Videographer explores history, her roots in ‘Maxville Project’

Published 5:00 pm Wednesday, July 23, 2008

Gwen Trice

Gwen Trice is in the process of putting the historic town of Maxville on the map of public consciousness – a project very close to her heart.

A videographer, Trice is working on what she calls The Maxville Project to record and preserve the histories of the old logging community of Maxville, north of Wallowa.

In the process, this Enterprise resident is also unearthing her own family’s roots and stories.

“They brought in mill and logging workers from all over the south,” said Trice. “My dad and granddad were in the first boxcar of loggers brought into the district.”

Not only is Trice filming and recording a documentary about Maxville, which is mostly known as a historic African-American town, but she has also enlisted numerous partners to set up a small Maxville museum and interpretive center. It will be housed in a boxcar formerly used by Camp Elkanah near Ukiah and the search is on to find the right site for it somewhere in Wallowa.

Trice said she wants to create a museum that says, “This is the community … this is what these people did.”

” I don’t want to make it to be about black and whitem” she said.

She envisions a Maxville Heritage Center that will attract history-minded visitors to Wallowa. She is especially interested in contacting descendents of Maxville’s residents. To contact her (e-mail, trice.g@gmail.com or 426-3545).

Trice has drawn the attention of Oregon Public Broadcasting, which has already started a documentary about Trice’s project.
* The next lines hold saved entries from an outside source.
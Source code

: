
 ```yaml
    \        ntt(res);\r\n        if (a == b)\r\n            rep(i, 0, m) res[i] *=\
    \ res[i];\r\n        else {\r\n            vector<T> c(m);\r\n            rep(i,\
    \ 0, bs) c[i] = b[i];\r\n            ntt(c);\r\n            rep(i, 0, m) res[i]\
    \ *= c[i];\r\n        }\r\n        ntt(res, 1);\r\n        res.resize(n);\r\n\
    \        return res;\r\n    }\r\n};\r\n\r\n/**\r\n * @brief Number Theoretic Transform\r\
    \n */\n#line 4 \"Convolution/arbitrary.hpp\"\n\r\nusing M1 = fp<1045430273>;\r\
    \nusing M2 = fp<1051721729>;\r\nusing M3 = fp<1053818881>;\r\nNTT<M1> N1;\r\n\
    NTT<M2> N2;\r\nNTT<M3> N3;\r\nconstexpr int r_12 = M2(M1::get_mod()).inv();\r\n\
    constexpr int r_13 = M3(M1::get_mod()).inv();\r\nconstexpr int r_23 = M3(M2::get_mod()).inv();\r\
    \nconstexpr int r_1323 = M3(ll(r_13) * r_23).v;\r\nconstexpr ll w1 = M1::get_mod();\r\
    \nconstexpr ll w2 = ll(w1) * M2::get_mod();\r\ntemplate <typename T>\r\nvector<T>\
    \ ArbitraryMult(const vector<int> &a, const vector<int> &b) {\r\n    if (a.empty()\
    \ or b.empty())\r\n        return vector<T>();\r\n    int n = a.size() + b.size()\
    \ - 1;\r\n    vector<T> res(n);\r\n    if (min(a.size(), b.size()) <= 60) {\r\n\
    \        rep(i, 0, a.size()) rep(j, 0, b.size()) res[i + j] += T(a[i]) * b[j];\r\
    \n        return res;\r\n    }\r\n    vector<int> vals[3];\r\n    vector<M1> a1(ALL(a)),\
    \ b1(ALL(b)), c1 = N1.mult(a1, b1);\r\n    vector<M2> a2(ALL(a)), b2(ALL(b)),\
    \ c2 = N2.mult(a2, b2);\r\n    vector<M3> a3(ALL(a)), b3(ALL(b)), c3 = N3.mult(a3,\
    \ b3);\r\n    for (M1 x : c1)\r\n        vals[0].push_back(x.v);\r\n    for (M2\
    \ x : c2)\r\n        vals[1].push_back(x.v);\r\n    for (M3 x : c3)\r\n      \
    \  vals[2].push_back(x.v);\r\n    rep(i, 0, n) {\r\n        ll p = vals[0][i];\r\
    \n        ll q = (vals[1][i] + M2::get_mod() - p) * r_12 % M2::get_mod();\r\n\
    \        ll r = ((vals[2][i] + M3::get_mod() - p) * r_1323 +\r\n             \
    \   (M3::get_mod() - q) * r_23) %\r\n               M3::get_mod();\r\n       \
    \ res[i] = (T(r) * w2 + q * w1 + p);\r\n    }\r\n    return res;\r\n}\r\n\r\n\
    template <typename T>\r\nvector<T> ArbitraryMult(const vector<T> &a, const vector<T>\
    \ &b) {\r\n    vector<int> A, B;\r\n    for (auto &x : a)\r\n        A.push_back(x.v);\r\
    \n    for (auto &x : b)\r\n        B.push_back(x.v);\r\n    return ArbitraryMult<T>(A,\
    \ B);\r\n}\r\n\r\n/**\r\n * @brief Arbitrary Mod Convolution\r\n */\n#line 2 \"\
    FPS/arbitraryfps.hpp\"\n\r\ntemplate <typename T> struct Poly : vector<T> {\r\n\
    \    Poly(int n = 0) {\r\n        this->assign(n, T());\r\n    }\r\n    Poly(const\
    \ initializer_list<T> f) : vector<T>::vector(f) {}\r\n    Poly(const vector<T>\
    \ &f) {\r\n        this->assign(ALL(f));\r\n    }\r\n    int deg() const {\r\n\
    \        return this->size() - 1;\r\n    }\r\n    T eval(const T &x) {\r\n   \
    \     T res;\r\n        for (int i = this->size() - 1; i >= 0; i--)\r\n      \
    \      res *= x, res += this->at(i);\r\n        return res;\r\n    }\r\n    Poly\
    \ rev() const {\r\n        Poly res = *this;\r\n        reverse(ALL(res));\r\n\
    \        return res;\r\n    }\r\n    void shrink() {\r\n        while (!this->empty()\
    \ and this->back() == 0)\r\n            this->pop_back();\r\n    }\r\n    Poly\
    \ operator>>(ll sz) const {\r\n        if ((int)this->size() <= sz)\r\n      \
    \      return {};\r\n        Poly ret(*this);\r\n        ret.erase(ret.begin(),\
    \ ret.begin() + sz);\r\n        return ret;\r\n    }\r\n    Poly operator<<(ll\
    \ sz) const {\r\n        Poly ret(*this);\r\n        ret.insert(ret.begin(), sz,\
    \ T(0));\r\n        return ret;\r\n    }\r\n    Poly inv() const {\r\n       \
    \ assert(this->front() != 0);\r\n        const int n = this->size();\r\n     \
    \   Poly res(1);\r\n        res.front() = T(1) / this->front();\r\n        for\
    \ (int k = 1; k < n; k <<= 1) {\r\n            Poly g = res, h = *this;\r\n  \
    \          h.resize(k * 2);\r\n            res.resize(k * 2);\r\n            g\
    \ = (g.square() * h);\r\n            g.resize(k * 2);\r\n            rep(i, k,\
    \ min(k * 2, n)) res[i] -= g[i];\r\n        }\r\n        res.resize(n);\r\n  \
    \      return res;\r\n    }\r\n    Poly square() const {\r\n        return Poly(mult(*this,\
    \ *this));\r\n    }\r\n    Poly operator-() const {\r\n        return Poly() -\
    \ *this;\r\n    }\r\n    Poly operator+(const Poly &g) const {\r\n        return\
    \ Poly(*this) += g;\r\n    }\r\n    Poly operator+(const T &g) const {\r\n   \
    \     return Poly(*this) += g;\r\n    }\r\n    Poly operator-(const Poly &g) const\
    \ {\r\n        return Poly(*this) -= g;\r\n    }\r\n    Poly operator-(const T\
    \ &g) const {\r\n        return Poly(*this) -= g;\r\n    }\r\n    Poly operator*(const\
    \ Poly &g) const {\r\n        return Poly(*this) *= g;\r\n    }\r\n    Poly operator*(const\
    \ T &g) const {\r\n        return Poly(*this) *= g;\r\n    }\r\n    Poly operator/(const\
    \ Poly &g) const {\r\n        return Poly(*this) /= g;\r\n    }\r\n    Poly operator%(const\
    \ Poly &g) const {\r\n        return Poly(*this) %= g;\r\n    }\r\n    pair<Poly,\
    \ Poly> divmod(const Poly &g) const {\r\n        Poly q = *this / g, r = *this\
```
In May, thanks to an Oregon Cultural Trust grant, Trice was able to travel to interview Maxville’s last surviving logger, 92-year-old Alvin Marsh Jr. of Lancaster, Texas.

Gwen Trice grew up in La Grande, graduating from high school there in 1976. She always loved Wallowa County, and often came to hike and backpack with friends. After high school, she moved to the Seattle area, where she settled in, but returned frequently to visit family in La Grande and spend time in the Wallowas.

Just a few years ago, however, she discovered that she had deep roots in the county she now calls home. Trice was attending the Tamkaliks Celebration in Wallowa when Promise-area resident Orvella Hafer told her about Maxville: “Your people are from up there.” Trice recalls her response: “Are you kidding me?”

“My dad (Lucky Trice) didn’t tell me this when I was a kid. He never once talked about Maxville,” she said.

Six years ago for the first time Trice attend the annual Promise Memorial Day reunion, an emotional experience where she was made to feel like part of an extended family, as people told her stories about her family in Maxville.

“I was so scared. I was the only brown face there,” she recalled. When she was introduced as “Lucky Trice’s daughter,” a murmur went through the gathering. “I stood there and cried. I got to meet my father …. My father was always 10 feet tall to me, but I didn’t know how big he was until then,” she said.

After leaving Maxville, Lucky Trice eventually became a businessman and civic leader in the La Grande. He was district commander of the American Legion, a member of Rotary and was awarded many times by the Isaak Walton League. In his 40s, during WW II, he served in the Air Force, though he didn’t get his pilot’s license until after the war. He was also known as an amateur boxer.

“We could do a book on his story,” his daughter said, indicating that someday she just might do that.

Trice now returns each year to renew those ties established at the Promise reunion, and also to record and preserve the stories she hears. For example, one woman told her about the time that Trice’s dad carried her husband out of the woods, and saved his life.

Trice became close friends with Wallowa’s late Charlie Trump, who grew up in Promise near Maxville. He told her, “I remember your dad when I was 17. Boy, your dad could really dance.” Trice said never knew her that about her father.

Trump’s widow, Nancy, is donating a storage shed – originally as used for housing in Maxville – to Trice’s project. Charlie had hauled it from Maxville when the town closed down in 1933 because of bad economic times.

Trice’s project has won many local supporters, willing to help her where they can. Among them are the Wallowa County Board of Commissioners, the city of Wallowa, the Lower Valley Economic Development Group, Mary Ann Burrows and the Wallowa History Center, history buff Marilyn Hulse, Friends of the Joseph Branch, Northeast Oregon Economic Development District and the Friends of the Wallowa County Museum, for which Trice has been recording oral histories.

Smart Solutions of Bend is creating a professional Web site for the project, and Forest Capital, which owns the site on which Maxville was located, has designated it for protection as a historic site. Someday Trice would like to get permission to do a “soft historical archeological dig” on the site, and has already interested two college professors in the prospect.